Single by Jason Derulo

from the album Platinum Hits
- Released: July 29, 2016
- Recorded: 2016
- Genre: Pop; funk;
- Length: 3:42
- Label: Beluga Heights; Warner Bros.;
- Songwriters: Thomas Troelsen; Sam Martin; Bonnie McKee; Jason Desrouleaux; Madison Love; Michael Caren; Terius Nash;
- Producers: Thomas Troelsen; Thomas Eriksen;

Jason Derulo singles chronology
| "If It Ain't Love" (2016) | "Kiss the Sky" (2016) | "Swalla" (2017) |

= Kiss the Sky (Jason Derulo song) =

"Kiss the Sky" is a song by the American singer and songwriter Jason Derulo from his first greatest hits album, Platinum Hits.
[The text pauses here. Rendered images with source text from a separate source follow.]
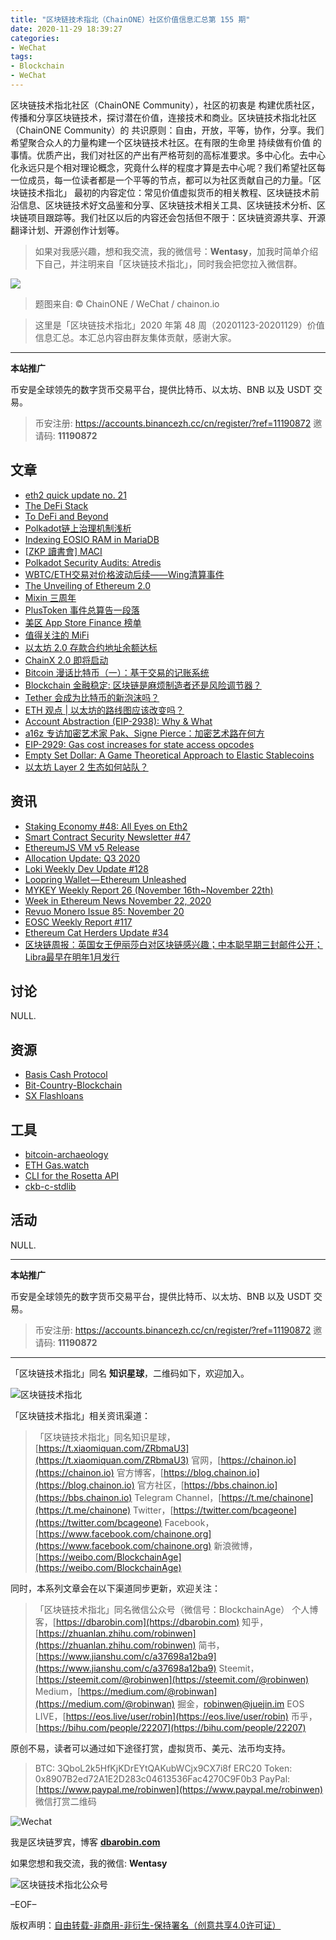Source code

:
 ```yaml
---
title: "区块链技术指北（ChainONE）社区价值信息汇总第 155 期"
date: 2020-11-29 18:39:27
categories:
- WeChat
tags:
- Blockchain
- WeChat
---
```

区块链技术指北社区（ChainONE Community），社区的初衷是 构建优质社区，传播和分享区块链技术，探讨潜在价值，连接技术和商业。区块链技术指北社区（ChainONE Community）的 共识原则：自由，开放，平等，协作，分享。我们希望聚合众人的力量构建一个区块链技术社区。在有限的生命里 持续做有价值 的事情。优质产出，我们对社区的产出有严格苛刻的高标准要求。多中心化。去中心化永远只是个相对理论概念，究竟什么样的程度才算是去中心呢？我们希望社区每一位成员，每一位读者都是一个平等的节点，都可以为社区贡献自己的力量。「区块链技术指北」 最初的内容定位：常见价值虚拟货币的相关教程、区块链技术前沿信息、区块链技术好文品鉴和分享、区块链技术相关工具、区块链技术分析、区块链项目跟踪等。我们社区以后的内容还会包括但不限于：区块链资源共享、开源翻译计划、开源创作计划等。
<!-- more -->

> 如果对我感兴趣，想和我交流，我的微信号：**Wentasy**，加我时简单介绍下自己，并注明来自「区块链技术指北」，同时我会把您拉入微信群。

![](https://cdn.dbarobin.com/EFxCQjC.png)

> 题图来自: © ChainONE / WeChat / chainon.io

> 这里是「区块链技术指北」2020 年第 48 周（20201123-20201129）价值信息汇总。本汇总内容由群友集体贡献，感谢大家。

***

**本站推广**

币安是全球领先的数字货币交易平台，提供比特币、以太坊、BNB 以及 USDT 交易。

> 币安注册: https://accounts.binancezh.cc/cn/register/?ref=11190872
> 邀请码: **11190872**

## 文章

* [eth2 quick update no. 21](https://bbs.chainon.io/d/6856)
* [The DeFi Stack](https://bbs.chainon.io/d/6861)
* [To DeFi and Beyond](https://bbs.chainon.io/d/6864)
* [Polkadot链上治理机制浅析](https://bbs.chainon.io/d/6865)
* [Indexing EOSIO RAM in MariaDB](https://bbs.chainon.io/d/6867)
* [[ZKP 讀書會] MACI](https://bbs.chainon.io/d/6869)
* [Polkadot Security Audits: Atredis](https://bbs.chainon.io/d/6870)
* [WBTC/ETH交易对价格波动后续——Wing清算事件](https://bbs.chainon.io/d/6871)
* [The Unveiling of Ethereum 2.0](https://bbs.chainon.io/d/6872)
* [Mixin 三周年](https://bbs.chainon.io/d/6874)
* [PlusToken 事件总算告一段落](https://bbs.chainon.io/d/6875)
* [美区 App Store Finance 榜单](https://bbs.chainon.io/d/6876)
* [值得关注的 MiFi](https://bbs.chainon.io/d/6877)
* [以太坊 2.0 存款合约地址余额达标](https://bbs.chainon.io/d/6878)
* [ChainX 2.0 即将启动](https://bbs.chainon.io/d/6879)
* [Bitcoin 漫话比特币（一）：基于交易的记账系统](https://bbs.chainon.io/d/6880)
* [Blockchain 金融稳定: 区块链是麻烦制造者还是风险调节器？](https://bbs.chainon.io/d/6882)
* [Tether 会成为比特币的新泡沫吗？](https://bbs.chainon.io/d/6883)
* [ETH 观点 | 以太坊的路线图应该改变吗？](https://bbs.chainon.io/d/6891)
* [Account Abstraction (EIP-2938): Why & What](https://bbs.chainon.io/d/6892)
* [a16z 专访加密艺术家 Pak、Signe Pierce：加密艺术路在何方](https://bbs.chainon.io/d/6893)
* [EIP-2929: Gas cost increases for state access opcodes ](https://bbs.chainon.io/d/6894)
* [Empty Set Dollar: A Game Theoretical Approach to Elastic Stablecoins](https://bbs.chainon.io/d/6895)
* [以太坊 Layer 2 生态如何站队？](https://bbs.chainon.io/d/6896)

## 资讯

* [Staking Economy #48: All Eyes on Eth2](https://bbs.chainon.io/d/6854)
* [Smart Contract Security Newsletter #47](https://bbs.chainon.io/d/6855)
* [EthereumJS VM v5 Release](https://bbs.chainon.io/d/6857)
* [Allocation Update: Q3 2020](https://bbs.chainon.io/d/6858)
* [Loki Weekly Dev Update #128](https://bbs.chainon.io/d/6859)
* [Loopring Wallet — Ethereum Unleashed](https://bbs.chainon.io/d/6860)
* [MYKEY Weekly Report 26 (November 16th~November 22th)](https://bbs.chainon.io/d/6862)
* [Week in Ethereum News November 22, 2020](https://bbs.chainon.io/d/6863)
* [Revuo Monero Issue 85: November 20](https://bbs.chainon.io/d/6866)
* [EOSC Weekly Report #117](https://bbs.chainon.io/d/6868)
* [Ethereum Cat Herders Update #34](https://bbs.chainon.io/d/6873)
* [区块链周报：英国女王伊丽莎白对区块链感兴趣；中本聪早期三封邮件公开；Libra最早在明年1月发行](https://bbs.chainon.io/d/6881)

## 讨论

NULL.

## 资源

* [Basis Cash Protocol](https://bbs.chainon.io/d/6885)
* [Bit-Country-Blockchain](https://bbs.chainon.io/d/6889)
* [SX Flashloans](https://bbs.chainon.io/d/6890)

## 工具

* [bitcoin-archaeology](https://bbs.chainon.io/d/6884)
* [ETH Gas.watch](https://bbs.chainon.io/d/6886)
* [CLI for the Rosetta API](https://bbs.chainon.io/d/6887)
* [ckb-c-stdlib](https://bbs.chainon.io/d/6888)

## 活动

NULL.

***

**本站推广**

币安是全球领先的数字货币交易平台，提供比特币、以太坊、BNB 以及 USDT 交易。

> 币安注册: https://accounts.binancezh.cc/cn/register/?ref=11190872
> 邀请码: **11190872**

***

「区块链技术指北」同名 **知识星球**，二维码如下，欢迎加入。

![区块链技术指北](https://cdn.dbarobin.com/3YzonTR.png)

「区块链技术指北」相关资讯渠道：

> 「区块链技术指北」同名知识星球，[https://t.xiaomiquan.com/ZRbmaU3](https://t.xiaomiquan.com/ZRbmaU3)
> 官网，[https://chainon.io](https://chainon.io)
> 官方博客，[https://blog.chainon.io](https://blog.chainon.io)
> 官方社区，[https://bbs.chainon.io](https://bbs.chainon.io)
> Telegram Channel，[https://t.me/chainone](https://t.me/chainone)
> Twitter，[https://twitter.com/bcageone](https://twitter.com/bcageone)
> Facebook，[https://www.facebook.com/chainone.org](https://www.facebook.com/chainone.org)
> 新浪微博，[https://weibo.com/BlockchainAge](https://weibo.com/BlockchainAge)

同时，本系列文章会在以下渠道同步更新，欢迎关注：

> 「区块链技术指北」同名微信公众号（微信号：BlockchainAge）
> 个人博客，[https://dbarobin.com](https://dbarobin.com)
> 知乎，[https://zhuanlan.zhihu.com/robinwen](https://zhuanlan.zhihu.com/robinwen)
> 简书，[https://www.jianshu.com/c/a37698a12ba9](https://www.jianshu.com/c/a37698a12ba9)
> Steemit，[https://steemit.com/@robinwen](https://steemit.com/@robinwen)
> Medium，[https://medium.com/@robinwan](https://medium.com/@robinwan)
> 掘金，[robinwen@juejin.im](https://juejin.im/user/5673ccae60b2260ee435f89a/posts)
> EOS LIVE，[https://eos.live/user/robin](https://eos.live/user/robin)
> 币乎，[https://bihu.com/people/22207](https://bihu.com/people/22207)

原创不易，读者可以通过如下途径打赏，虚拟货币、美元、法币均支持。

> BTC: 3QboL2k5HfKjKDrEYtQAKubWCjx9CX7i8f
> ERC20 Token: 0x8907B2ed72A1E2D283c04613536Fac4270C9F0b3
> PayPal: [https://www.paypal.me/robinwen](https://www.paypal.me/robinwen)
> 微信打赏二维码

![Wechat](https://cdn.dbarobin.com/SzoNl5b.jpg)

我是区块链罗宾，博客 **[dbarobin.com](https://dbarobin.com/)**

如果您想和我交流，我的微信: **Wentasy**

![区块链技术指北公众号](https://cdn.dbarobin.com/w0wignb.png)

–EOF–

版权声明：[自由转载-非商用-非衍生-保持署名（创意共享4.0许可证）](http://creativecommons.org/licenses/by-nc-nd/4.0/deed.zh)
It was released as the album's lead single on July 19, 2016. It was also originally intended to appear on the soundtrack of the 2016 animated film Storks, but did not eventually make it on the album, despite being featured in the film. "Kiss the Sky" was written by Thomas Troelsen, Bonnie McKee, Jason Derulo, Madison Love, Michael Caren, and Terius Nash, and it was produced by Thomas Troelsen and Thomas Eriksen.

==Composition==
"Kiss the Sky" is a pop song with includes funk influences and "a roving bass line".

==Live performances==
On August 5, 2016, Derulo performed "Kiss the Sky" on The Tonight Show Starring Jimmy Fallon with The Roots as backing band.

==Music video==
The video features Derulo and his friends partying and dancing in a hotel that appears to be in Miami, his home town. Derulo has a Haitian flag tied around his leg. The video concludes with a large, poolside dance scene at the aforementioned hotel.

==Personnel==

- Bonnie McKee – songwriting
- Jason Derulo – songwriting, vocals
- Madison Love – songwriting
- Michael Caren – songwriting
- Terius Nash – songwriting
- Thomas Troelsen – songwriting, additional vocals, instruments, producer
- Thomas Eriksen – producer
- Chuck Gibson – guitar
- David Parks – bass
- Jonny Sjo – bass guitar
- Nate Merchant – backing vocals, vocal producer
- Sam Martin – backing vocals, vocal producer
- Connor Martin – backing vocals
- Jeremy Strong – backing vocals
- Joy Martin – backing vocals

- Olly Sheppard – backing vocals
- Sean "Movie" Charles – backing vocals
- Andre Tyler – backing vocals
- Gustav Rasmussen – trombone
- Ketil Duckert – trumpet
- Thomas Edinger – saxophone
- Frank Ramirez – engineer
- Jeff Jackson – engineer
- Josh Ra Collins – engineer
- Lorenzo Cardona – engineer
- Robin Florent – engineer
- Sasha Sirota – engineer
- Manny Marroquin – mixer
- Chris Galland – mix engineer
- Chris Gehringer – mastering

==Charts==

Chart performance for "Kiss the Sky"
| Chart (2016–2017) | Peak position |
|---|---|
| Belgium (Ultratip Bubbling Under Flanders) | 43 |
| Belgium Urban (Ultratop Flanders) | 31 |
| Belgium (Ultratip Bubbling Under Wallonia) | 50 |
| Netherlands (Dutch Top 40) | 31 |
| Netherlands (Single Top 100) | 96 |
| New Zealand Heatseekers (Recorded Music NZ) | 9 |
| Scotland Singles (OCC) | 38 |
| Spain (Promusicae) | 31 |
| UK Singles (OCC) | 87 |

==Certifications==

Certifications for "Kiss the Sky"
| Region | Certification | Certified units/sales |
| Italy (FIMI) | Gold | 25,000^{‡} |
^{‡} Sales+streaming figures based on certification alone.